> What the task asks
Repeat each record below exactly as given.

> Information shown
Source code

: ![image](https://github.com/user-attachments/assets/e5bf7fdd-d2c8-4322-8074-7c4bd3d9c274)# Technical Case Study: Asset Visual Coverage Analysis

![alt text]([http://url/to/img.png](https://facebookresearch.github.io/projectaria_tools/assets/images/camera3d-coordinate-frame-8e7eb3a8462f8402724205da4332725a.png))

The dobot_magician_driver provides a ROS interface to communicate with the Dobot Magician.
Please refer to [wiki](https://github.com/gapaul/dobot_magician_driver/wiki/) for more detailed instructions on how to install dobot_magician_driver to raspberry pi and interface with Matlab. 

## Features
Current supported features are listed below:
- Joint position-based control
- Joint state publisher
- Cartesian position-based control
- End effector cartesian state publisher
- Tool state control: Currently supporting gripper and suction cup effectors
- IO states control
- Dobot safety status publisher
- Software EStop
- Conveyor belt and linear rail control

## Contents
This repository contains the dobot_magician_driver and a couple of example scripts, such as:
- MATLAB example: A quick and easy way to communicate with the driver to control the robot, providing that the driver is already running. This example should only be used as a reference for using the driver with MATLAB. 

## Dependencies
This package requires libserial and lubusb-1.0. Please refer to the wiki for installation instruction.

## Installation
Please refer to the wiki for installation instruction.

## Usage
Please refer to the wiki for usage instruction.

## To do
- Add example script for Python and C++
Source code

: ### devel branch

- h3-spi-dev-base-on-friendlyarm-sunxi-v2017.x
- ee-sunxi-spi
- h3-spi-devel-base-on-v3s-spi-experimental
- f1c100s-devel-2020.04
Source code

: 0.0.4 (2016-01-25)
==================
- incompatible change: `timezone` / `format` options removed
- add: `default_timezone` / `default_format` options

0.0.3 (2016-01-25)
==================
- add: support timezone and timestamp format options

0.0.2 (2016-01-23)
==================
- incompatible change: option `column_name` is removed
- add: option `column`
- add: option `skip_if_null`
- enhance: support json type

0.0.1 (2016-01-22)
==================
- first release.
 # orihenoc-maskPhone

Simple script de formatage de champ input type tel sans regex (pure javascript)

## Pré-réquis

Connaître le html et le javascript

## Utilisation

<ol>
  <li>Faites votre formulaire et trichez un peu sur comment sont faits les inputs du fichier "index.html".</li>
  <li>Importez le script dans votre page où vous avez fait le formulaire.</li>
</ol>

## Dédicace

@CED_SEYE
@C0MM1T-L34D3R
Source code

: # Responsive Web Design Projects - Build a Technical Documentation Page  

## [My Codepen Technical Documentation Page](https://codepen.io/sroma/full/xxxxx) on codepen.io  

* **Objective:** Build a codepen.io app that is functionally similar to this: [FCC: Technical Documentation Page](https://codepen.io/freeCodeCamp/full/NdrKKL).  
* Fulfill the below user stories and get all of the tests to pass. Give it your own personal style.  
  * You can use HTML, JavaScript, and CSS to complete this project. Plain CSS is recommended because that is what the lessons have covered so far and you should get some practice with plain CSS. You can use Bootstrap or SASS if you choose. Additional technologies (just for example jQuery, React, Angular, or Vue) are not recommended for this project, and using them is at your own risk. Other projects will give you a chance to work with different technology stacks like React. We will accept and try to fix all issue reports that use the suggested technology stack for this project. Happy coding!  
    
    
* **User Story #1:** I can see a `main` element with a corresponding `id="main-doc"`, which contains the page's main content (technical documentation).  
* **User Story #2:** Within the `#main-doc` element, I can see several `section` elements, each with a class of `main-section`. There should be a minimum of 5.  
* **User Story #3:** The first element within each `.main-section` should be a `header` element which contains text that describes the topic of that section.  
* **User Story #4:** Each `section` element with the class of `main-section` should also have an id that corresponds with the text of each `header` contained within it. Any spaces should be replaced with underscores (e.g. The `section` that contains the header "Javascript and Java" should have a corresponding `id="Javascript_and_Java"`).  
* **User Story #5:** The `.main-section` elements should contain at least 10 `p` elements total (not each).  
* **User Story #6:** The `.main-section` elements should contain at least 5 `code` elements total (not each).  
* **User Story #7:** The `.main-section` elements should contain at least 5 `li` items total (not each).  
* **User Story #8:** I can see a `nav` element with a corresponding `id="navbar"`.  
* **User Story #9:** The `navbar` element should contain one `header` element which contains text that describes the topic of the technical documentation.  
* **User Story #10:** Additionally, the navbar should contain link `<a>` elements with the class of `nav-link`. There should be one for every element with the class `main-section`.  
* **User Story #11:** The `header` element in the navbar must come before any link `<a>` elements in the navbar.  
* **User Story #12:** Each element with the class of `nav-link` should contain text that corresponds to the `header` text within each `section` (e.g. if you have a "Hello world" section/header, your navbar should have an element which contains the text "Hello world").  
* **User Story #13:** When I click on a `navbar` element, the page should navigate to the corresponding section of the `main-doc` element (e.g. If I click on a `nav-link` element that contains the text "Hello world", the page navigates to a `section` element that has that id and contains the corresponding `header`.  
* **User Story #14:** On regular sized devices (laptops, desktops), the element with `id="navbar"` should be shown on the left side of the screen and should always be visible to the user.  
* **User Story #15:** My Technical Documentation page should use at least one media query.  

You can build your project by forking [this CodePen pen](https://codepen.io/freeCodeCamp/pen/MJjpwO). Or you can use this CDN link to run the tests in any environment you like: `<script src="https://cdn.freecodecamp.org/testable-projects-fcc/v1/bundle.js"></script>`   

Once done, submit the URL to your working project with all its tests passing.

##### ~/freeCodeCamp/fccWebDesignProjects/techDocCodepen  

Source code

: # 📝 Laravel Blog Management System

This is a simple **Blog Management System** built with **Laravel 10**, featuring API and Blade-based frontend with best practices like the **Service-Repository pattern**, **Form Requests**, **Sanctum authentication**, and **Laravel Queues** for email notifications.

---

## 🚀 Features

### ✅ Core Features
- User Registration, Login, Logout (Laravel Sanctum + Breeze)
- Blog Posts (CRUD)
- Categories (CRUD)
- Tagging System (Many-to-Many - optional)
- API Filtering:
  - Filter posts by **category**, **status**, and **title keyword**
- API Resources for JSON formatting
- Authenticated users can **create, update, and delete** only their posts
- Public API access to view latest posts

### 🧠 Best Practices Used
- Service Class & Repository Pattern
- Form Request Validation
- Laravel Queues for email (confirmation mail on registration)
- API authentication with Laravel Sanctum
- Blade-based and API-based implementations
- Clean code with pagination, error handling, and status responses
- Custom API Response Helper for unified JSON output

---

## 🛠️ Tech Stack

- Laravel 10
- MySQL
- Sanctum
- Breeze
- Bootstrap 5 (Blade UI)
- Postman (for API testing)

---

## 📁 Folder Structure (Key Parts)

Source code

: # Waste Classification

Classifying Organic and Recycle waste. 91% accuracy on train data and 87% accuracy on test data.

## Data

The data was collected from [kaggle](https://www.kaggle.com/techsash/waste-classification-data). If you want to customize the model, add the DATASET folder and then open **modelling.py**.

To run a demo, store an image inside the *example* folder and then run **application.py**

> Answer to this task
Source code

: ![image](https://github.com/user-attachments/assets/e5bf7fdd-d2c8-4322-8074-7c4bd3d9c274)# Technical Case Study: Asset Visual Coverage Analysis

![alt text]([http://url/to/img.png](https://facebookresearch.github.io/projectaria_tools/assets/images/camera3d-coordinate-frame-8e7eb3a8462f8402724205da4332725a.png))

The dobot_magician_driver provides a ROS interface to communicate with the Dobot Magician.
Please refer to [wiki](https://github.com/gapaul/dobot_magician_driver/wiki/) for more detailed instructions on how to install dobot_magician_driver to raspberry pi and interface with Matlab. 

## Features
Current supported features are listed below:
- Joint position-based control
- Joint state publisher
- Cartesian position-based control
- End effector cartesian state publisher
- Tool state control: Currently supporting gripper and suction cup effectors
- IO states control
- Dobot safety status publisher
- Software EStop
- Conveyor belt and linear rail control

## Contents
This repository contains the dobot_magician_driver and a couple of example scripts, such as:
- MATLAB example: A quick and easy way to communicate with the driver to control the robot, providing that the driver is already running. This example should only be used as a reference for using the driver with MATLAB. 

## Dependencies
This package requires libserial and lubusb-1.0. Please refer to the wiki for installation instruction.

## Installation
Please refer to the wiki for installation instruction.

## Usage
Please refer to the wiki for usage instruction.

## To do
- Add example script for Python and C++
Source code

: ### devel branch

- h3-spi-dev-base-on-friendlyarm-sunxi-v2017.x
- ee-sunxi-spi
- h3-spi-devel-base-on-v3s-spi-experimental
- f1c100s-devel-2020.04
Source code

: 0.0.4 (2016-01-25)
==================
- incompatible change: `timezone` / `format` options removed
- add: `default_timezone` / `default_format` options

0.0.3 (2016-01-25)
==================
- add: support timezone and timestamp format options

0.0.2 (2016-01-23)
==================
- incompatible change: option `column_name` is removed
- add: option `column`
- add: option `skip_if_null`
- enhance: support json type

0.0.1 (2016-01-22)
==================
- first release.
 # orihenoc-maskPhone

Simple script de formatage de champ input type tel sans regex (pure javascript)

## Pré-réquis

Connaître le html et le javascript

## Utilisation

<ol>
  <li>Faites votre formulaire et trichez un peu sur comment sont faits les inputs du fichier "index.html".</li>
  <li>Importez le script dans votre page où vous avez fait le formulaire.</li>
</ol>

## Dédicace

@CED_SEYE
@C0MM1T-L34D3R
Source code

: # Responsive Web Design Projects - Build a Technical Documentation Page  

## [My Codepen Technical Documentation Page](https://codepen.io/sroma/full/xxxxx) on codepen.io  

* **Objective:** Build a codepen.io app that is functionally similar to this: [FCC: Technical Documentation Page](https://codepen.io/freeCodeCamp/full/NdrKKL).  
* Fulfill the below user stories and get all of the tests to pass. Give it your own personal style.  
  * You can use HTML, JavaScript, and CSS to complete this project. Plain CSS is recommended because that is what the lessons have covered so far and you should get some practice with plain CSS. You can use Bootstrap or SASS if you choose. Additional technologies (just for example jQuery, React, Angular, or Vue) are not recommended for this project, and using them is at your own risk. Other projects will give you a chance to work with different technology stacks like React. We will accept and try to fix all issue reports that use the suggested technology stack for this project. Happy coding!  
    
    
* **User Story #1:** I can see a `main` element with a corresponding `id="main-doc"`, which contains the page's main content (technical documentation).  
* **User Story #2:** Within the `#main-doc` element, I can see several `section` elements, each with a class of `main-section`. There should be a minimum of 5.  
* **User Story #3:** The first element within each `.main-section` should be a `header` element which contains text that describes the topic of that section.  
* **User Story #4:** Each `section` element with the class of `main-section` should also have an id that corresponds with the text of each `header` contained within it. Any spaces should be replaced with underscores (e.g. The `section` that contains the header "Javascript and Java" should have a corresponding `id="Javascript_and_Java"`).  
* **User Story #5:** The `.main-section` elements should contain at least 10 `p` elements total (not each).  
* **User Story #6:** The `.main-section` elements should contain at least 5 `code` elements total (not each).  
* **User Story #7:** The `.main-section` elements should contain at least 5 `li` items total (not each).  
* **User Story #8:** I can see a `nav` element with a corresponding `id="navbar"`.  
* **User Story #9:** The `navbar` element should contain one `header` element which contains text that describes the topic of the technical documentation.  
* **User Story #10:** Additionally, the navbar should contain link `<a>` elements with the class of `nav-link`. There should be one for every element with the class `main-section`.  
* **User Story #11:** The `header` element in the navbar must come before any link `<a>` elements in the navbar.  
* **User Story #12:** Each element with the class of `nav-link` should contain text that corresponds to the `header` text within each `section` (e.g. if you have a "Hello world" section/header, your navbar should have an element which contains the text "Hello world").  
* **User Story #13:** When I click on a `navbar` element, the page should navigate to the corresponding section of the `main-doc` element (e.g. If I click on a `nav-link` element that contains the text "Hello world", the page navigates to a `section` element that has that id and contains the corresponding `header`.  
* **User Story #14:** On regular sized devices (laptops, desktops), the element with `id="navbar"` should be shown on the left side of the screen and should always be visible to the user.  
* **User Story #15:** My Technical Documentation page should use at least one media query.  

You can build your project by forking [this CodePen pen](https://codepen.io/freeCodeCamp/pen/MJjpwO). Or you can use this CDN link to run the tests in any environment you like: `<script src="https://cdn.freecodecamp.org/testable-projects-fcc/v1/bundle.js"></script>`   

Once done, submit the URL to your working project with all its tests passing.

##### ~/freeCodeCamp/fccWebDesignProjects/techDocCodepen  

Source code

: # 📝 Laravel Blog Management System

This is a simple **Blog Management System** built with **Laravel 10**, featuring API and Blade-based frontend with best practices like the **Service-Repository pattern**, **Form Requests**, **Sanctum authentication**, and **Laravel Queues** for email notifications.

---

## 🚀 Features

### ✅ Core Features
- User Registration, Login, Logout (Laravel Sanctum + Breeze)
- Blog Posts (CRUD)
- Categories (CRUD)
- Tagging System (Many-to-Many - optional)
- API Filtering:
  - Filter posts by **category**, **status**, and **title keyword**
- API Resources for JSON formatting
- Authenticated users can **create, update, and delete** only their posts
- Public API access to view latest posts

### 🧠 Best Practices Used
- Service Class & Repository Pattern
- Form Request Validation
- Laravel Queues for email (confirmation mail on registration)
- API authentication with Laravel Sanctum
- Blade-based and API-based implementations
- Clean code with pagination, error handling, and status responses
- Custom API Response Helper for unified JSON output

---

## 🛠️ Tech Stack

- Laravel 10
- MySQL
- Sanctum
- Breeze
- Bootstrap 5 (Blade UI)
- Postman (for API testing)

---

## 📁 Folder Structure (Key Parts)

Source code

: # Waste Classification

Classifying Organic and Recycle waste. 91% accuracy on train data and 87% accuracy on test data.

## Data

The data was collected from [kaggle](https://www.kaggle.com/techsash/waste-classification-data). If you want to customize the model, add the DATASET folder and then open **modelling.py**.

To run a demo, store an image inside the *example* folder and then run **application.py**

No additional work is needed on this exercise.